The Longmont Leader accepts contributions, photos, and op-eds for publication from community members, business leaders and public officials on local topics. Publication will be at the discretion of the editor and published opinions do not represent the views of The Longmont Leader or its staff. To submit a contribution, email [email protected].

Get your magnifying glass out. I tried to squeeze too much info into my charts again this month. Sorry. I tried some alternate versions, but I wanted you all to see this. In case you can’t see it, click the link for a reader friendly version that isn’t so squished - Large Print Chart

The number one thing that has me most concerned in this time of extremely low inventory is our potential to keep overall sales volume up so prices don’t go parabolic. It’s too late. We are there. We have been going over the supply/demand stuff in this article for a while now and we saw the overbidding on new listings hit Ludacris Speed a while back. But the monthly results I publish here aren’t a great indicator of what’s going on in the bigger picture. We need a bigger data set to really start drawing conclusions of what’s happening in the market.

After a full six months of 2021, we have a body of results big enough to evaluate logically. Looking at the graphs in the middle of the report, the bar graph on the left shows the total number of homes sold this year through six months versus the same period for the nine previous years. Here, we see excellent results this year. In fact, we’ve sold the second-highest number of homes in the past six years. And last years’ total was the second-highest versus the eight previous years. In hindsight, this is pretty good because we are turning over a lot of homes even though we can’t build up inventory.

The good news really ends with the paragraph above. First, we set the world record high for first-half average price at $565,772. Next, we set the biggest gain in average first-half average price with 2021 coming in 15.5% higher than 2020. This gain beat out the 13.2% we set between 2016 and 2017. And since prices usually cool off as we near the end of the year, 2017 ended with an overall increase of 10.2%. And lastly, despite a few sticky points gaining momentum in the economy right now, we are going to have a full-year average price gain of over 14%.

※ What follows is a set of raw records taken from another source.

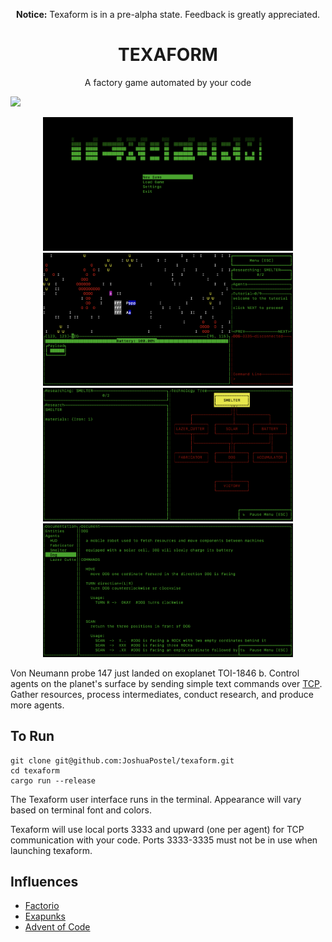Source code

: <p align="center"><b>Notice:</b> Texaform is in a pre-alpha state.  Feedback is greatly appreciated.</p>

<h1 align="center">TEXAFORM</h1>

<p align="center">A factory game automated by your code</p>

![](assets/demo.gif)

<p align="center">
  <img src="/assets/main_menu.png" width="400" />
  <img src="/assets/surface_close.png" width="400" />
  <img src="/assets/tech_tree.png" width="400" />
  <img src="/assets/documentation.png" width="400" />
</p>

Von Neumann probe 147 just landed on exoplanet TOI-1846 b.  Control agents on the planet's surface by sending simple text commands over [TCP](https://en.wikipedia.org/wiki/Transmission_Control_Protocol). Gather resources, process intermediates, conduct research, and produce more agents.

## To Run

```
git clone git@github.com:JoshuaPostel/texaform.git
cd texaform
cargo run --release
```

The Texaform user interface runs in the terminal.  Appearance will vary based on terminal font and colors.


Texaform will use local ports 3333 and upward (one per agent) for TCP communication with your code.  Ports 3333-3335 must not be in use when launching texaform.

## Influences

* [Factorio](https://www.factorio.com/)
* [Exapunks](https://www.zachtronics.com/exapunks/) 
* [Advent of Code](https://adventofcode.com/)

This is patently not good, especially when a healthy market is defined as having an average of a 6% yearly price increase. To arrive at a 6% average, we need a few years with a little more than 6% and a few years with a little less than 6%. Our first-half price gains over the past five years have been nothing short of psychotic at (starting in 2017): 13.2%, 6.6%, 2.3%, 5.4%, 15.5% for an average of 8.6%. Enough! Make it stop. How can I predict the future when things are like this?

June 2021 Longmont Area Real Estate Statistics (.pdf)

June 2021 Longmont Area Real Estate Statistics (.jpg)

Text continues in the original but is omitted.